[Dataset entries]

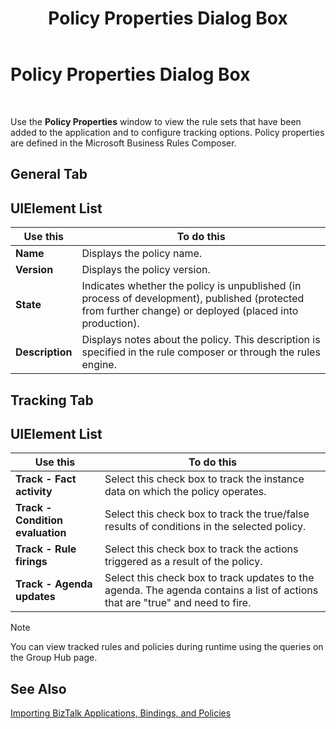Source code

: ﻿---
title: Policy Properties Dialog Box
TOCTitle: Policy Properties Dialog Box
ms:assetid: b44d2456-7079-4a08-89f5-a79029178ee6
ms:mtpsurl: https://msdn.microsoft.com/en-us/library/Aa578202(v=BTS.80)
ms:contentKeyID: 51530683
ms.date: 08/30/2017
mtps_version: v=BTS.80
f1_keywords:
- bts10.admin.policy.properties
---

# Policy Properties Dialog Box

 

Use the **Policy Properties** window to view the rule sets that have been added to the application and to configure tracking options. Policy properties are defined in the Microsoft Business Rules Composer.

## General Tab

## UIElement List

<table>
<thead>
<tr class="header">
<th>Use this</th>
<th>To do this</th>
</tr>
</thead>
<tbody>
<tr class="odd">
<td><strong>Name</strong></td>
<td>Displays the policy name.</td>
</tr>
<tr class="even">
<td><strong>Version</strong></td>
<td>Displays the policy version.</td>
</tr>
<tr class="odd">
<td><strong>State</strong></td>
<td>Indicates whether the policy is unpublished (in process of development), published (protected from further change) or deployed (placed into production).</td>
</tr>
<tr class="even">
<td><strong>Description</strong></td>
<td>Displays notes about the policy. This description is specified in the rule composer or through the rules engine.</td>
</tr>
</tbody>
</table>


## Tracking Tab

## UIElement List

<table>
<thead>
<tr class="header">
<th>Use this</th>
<th>To do this</th>
</tr>
</thead>
<tbody>
<tr class="odd">
<td><strong>Track - Fact activity</strong></td>
<td>Select this check box to track the instance data on which the policy operates.</td>
</tr>
<tr class="even">
<td><strong>Track - Condition evaluation</strong></td>
<td>Select this check box to track the true/false results of conditions in the selected policy.</td>
</tr>
<tr class="odd">
<td><strong>Track - Rule firings</strong></td>
<td>Select this check box to track the actions triggered as a result of the policy.</td>
</tr>
<tr class="even">
<td><strong>Track - Agenda updates</strong></td>
<td>Select this check box to track updates to the agenda. The agenda contains a list of actions that are &quot;true&quot; and need to fire.</td>
</tr>
</tbody>
</table>



> [!NOTE]
> <P>You can view tracked rules and policies during runtime using the queries on the Group Hub page.</P>



## See Also

[Importing BizTalk Applications, Bindings, and Policies](https://msdn.microsoft.com/library/aa560565\(v=bts.80\))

ASSIGNED TASK »
From the entries above, extract only the lines running from the one containing "<td>Displays the policy name.</td>" through the one containing "<td><strong>Track - Fact", inclusive.

RESULT OF THIS TASK »
<td>Displays the policy name.</td>
</tr>
<tr class="even">
<td><strong>Version</strong></td>
<td>Displays the policy version.</td>
</tr>
<tr class="odd">
<td><strong>State</strong></td>
<td>Indicates whether the policy is unpublished (in process of development), published (protected from further change) or deployed (placed into production).</td>
</tr>
<tr class="even">
<td><strong>Description</strong></td>
<td>Displays notes about the policy. This description is specified in the rule composer or through the rules engine.</td>
</tr>
</tbody>
</table>


## Tracking Tab

## UIElement List

<table>
<thead>
<tr class="header">
<th>Use this</th>
<th>To do this</th>
</tr>
</thead>
<tbody>
<tr class="odd">
<td><strong>Track - Fact activity</strong></td>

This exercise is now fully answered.